INSTRUCTIONS FOR THE TASK :: Please return every line in the entries below with the word "enter" in it.

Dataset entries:
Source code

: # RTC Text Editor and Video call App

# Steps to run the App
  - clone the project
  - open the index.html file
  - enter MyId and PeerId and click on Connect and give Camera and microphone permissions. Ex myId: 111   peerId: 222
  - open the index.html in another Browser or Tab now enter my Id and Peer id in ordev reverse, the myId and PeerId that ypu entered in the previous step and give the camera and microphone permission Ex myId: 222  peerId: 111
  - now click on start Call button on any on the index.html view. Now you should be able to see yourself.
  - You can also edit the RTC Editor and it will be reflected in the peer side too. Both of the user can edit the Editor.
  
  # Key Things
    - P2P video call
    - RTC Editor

WRITTEN ANSWER ::
  - enter MyId and PeerId and click on Connect and give Camera and microphone permissions. Ex myId: 111   peerId: 222
  - open the index.html in another Browser or Tab now enter my Id and Peer id in ordev reverse, the myId and PeerId that ypu entered in the previous step and give the camera and microphone permission Ex myId: 222  peerId: 111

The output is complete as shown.